Activity: Find out how many lines in the records have the string "install" in them, and state only that number.

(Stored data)
= Beginning of Section =
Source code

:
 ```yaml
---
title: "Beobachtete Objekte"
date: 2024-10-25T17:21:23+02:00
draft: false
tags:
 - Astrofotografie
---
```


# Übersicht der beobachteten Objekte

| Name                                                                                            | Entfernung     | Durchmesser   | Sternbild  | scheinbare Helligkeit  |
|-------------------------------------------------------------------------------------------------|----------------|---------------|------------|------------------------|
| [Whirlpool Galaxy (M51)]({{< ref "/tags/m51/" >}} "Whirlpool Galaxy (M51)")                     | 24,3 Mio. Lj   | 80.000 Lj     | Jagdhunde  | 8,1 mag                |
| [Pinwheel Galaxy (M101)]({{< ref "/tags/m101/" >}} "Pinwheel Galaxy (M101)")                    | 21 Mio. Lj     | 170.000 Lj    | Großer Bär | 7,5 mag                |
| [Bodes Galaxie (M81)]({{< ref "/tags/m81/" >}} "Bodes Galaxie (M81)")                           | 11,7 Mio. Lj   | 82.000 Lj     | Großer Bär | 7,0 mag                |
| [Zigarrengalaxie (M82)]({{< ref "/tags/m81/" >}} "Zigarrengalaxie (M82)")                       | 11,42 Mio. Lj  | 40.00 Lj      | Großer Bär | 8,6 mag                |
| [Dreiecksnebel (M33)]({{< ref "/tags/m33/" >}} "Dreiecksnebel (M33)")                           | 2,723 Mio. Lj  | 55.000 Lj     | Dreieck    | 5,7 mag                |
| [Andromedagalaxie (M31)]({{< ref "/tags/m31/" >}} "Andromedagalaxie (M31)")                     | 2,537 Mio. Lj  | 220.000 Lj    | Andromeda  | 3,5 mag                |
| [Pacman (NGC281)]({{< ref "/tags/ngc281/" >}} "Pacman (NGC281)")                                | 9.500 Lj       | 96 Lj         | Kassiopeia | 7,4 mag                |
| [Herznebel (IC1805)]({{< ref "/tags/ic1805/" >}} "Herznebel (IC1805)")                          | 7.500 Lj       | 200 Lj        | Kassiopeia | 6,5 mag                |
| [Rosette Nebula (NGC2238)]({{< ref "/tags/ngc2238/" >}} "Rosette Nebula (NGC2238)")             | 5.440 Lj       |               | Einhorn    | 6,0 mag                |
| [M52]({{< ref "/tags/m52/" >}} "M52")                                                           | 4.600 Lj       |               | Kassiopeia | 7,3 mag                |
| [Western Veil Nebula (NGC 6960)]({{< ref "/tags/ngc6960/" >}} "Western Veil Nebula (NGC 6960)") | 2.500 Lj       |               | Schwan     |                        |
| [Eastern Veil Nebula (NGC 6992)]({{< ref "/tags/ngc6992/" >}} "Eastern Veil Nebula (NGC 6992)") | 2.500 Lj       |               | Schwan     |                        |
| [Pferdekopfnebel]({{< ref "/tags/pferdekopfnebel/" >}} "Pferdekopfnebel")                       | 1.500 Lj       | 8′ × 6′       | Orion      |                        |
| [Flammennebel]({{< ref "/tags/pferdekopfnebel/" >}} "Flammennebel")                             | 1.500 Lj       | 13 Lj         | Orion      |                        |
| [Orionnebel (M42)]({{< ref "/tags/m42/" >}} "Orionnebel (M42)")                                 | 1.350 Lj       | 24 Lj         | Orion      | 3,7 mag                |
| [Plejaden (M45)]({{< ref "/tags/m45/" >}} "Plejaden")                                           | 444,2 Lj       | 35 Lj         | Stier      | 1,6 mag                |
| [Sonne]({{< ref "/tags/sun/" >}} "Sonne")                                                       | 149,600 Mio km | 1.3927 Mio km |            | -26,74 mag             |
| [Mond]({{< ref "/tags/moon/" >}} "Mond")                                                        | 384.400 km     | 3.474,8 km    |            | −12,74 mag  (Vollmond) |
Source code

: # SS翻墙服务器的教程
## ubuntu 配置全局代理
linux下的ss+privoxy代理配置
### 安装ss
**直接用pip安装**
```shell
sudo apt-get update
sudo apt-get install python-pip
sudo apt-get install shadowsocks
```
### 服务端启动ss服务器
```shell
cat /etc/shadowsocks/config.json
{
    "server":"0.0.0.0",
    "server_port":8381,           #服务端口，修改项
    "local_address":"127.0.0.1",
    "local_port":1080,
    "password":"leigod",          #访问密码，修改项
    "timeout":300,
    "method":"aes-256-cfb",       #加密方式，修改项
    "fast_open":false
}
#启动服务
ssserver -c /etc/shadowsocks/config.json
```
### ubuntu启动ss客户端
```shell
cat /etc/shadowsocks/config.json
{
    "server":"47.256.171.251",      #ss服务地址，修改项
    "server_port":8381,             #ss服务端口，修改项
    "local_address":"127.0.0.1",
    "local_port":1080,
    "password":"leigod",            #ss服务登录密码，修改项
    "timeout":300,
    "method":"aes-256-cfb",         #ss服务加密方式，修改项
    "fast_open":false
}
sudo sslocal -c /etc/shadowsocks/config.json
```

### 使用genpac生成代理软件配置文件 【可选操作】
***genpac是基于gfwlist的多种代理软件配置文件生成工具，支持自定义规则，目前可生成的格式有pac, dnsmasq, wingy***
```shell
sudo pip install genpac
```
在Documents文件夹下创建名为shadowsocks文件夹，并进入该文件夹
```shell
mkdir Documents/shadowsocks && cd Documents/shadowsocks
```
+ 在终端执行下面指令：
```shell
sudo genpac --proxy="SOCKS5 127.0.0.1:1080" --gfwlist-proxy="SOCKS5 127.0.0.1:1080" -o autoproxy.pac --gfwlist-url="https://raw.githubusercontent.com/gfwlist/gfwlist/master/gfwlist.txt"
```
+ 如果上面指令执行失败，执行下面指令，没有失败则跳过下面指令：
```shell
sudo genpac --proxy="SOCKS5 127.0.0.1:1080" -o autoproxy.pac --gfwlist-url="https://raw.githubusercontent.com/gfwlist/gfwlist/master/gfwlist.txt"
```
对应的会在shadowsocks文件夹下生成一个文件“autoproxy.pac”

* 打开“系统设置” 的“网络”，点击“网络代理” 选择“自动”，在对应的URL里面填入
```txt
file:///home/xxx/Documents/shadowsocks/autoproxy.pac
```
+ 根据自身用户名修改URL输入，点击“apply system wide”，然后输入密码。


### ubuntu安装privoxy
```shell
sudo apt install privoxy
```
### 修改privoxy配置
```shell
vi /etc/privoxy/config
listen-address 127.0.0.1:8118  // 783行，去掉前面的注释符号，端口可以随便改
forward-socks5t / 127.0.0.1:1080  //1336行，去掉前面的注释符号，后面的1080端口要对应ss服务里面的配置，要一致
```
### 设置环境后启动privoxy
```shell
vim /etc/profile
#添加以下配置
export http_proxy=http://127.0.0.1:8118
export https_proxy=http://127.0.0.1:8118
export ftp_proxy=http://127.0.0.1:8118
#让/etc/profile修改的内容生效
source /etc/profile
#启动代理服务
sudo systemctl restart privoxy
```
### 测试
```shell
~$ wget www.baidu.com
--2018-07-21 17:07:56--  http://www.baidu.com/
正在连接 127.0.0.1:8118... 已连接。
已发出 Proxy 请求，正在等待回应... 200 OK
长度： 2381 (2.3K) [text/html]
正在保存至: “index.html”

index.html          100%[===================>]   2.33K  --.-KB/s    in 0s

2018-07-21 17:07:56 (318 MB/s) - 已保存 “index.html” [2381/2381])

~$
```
= End of Section =
Task solution: 4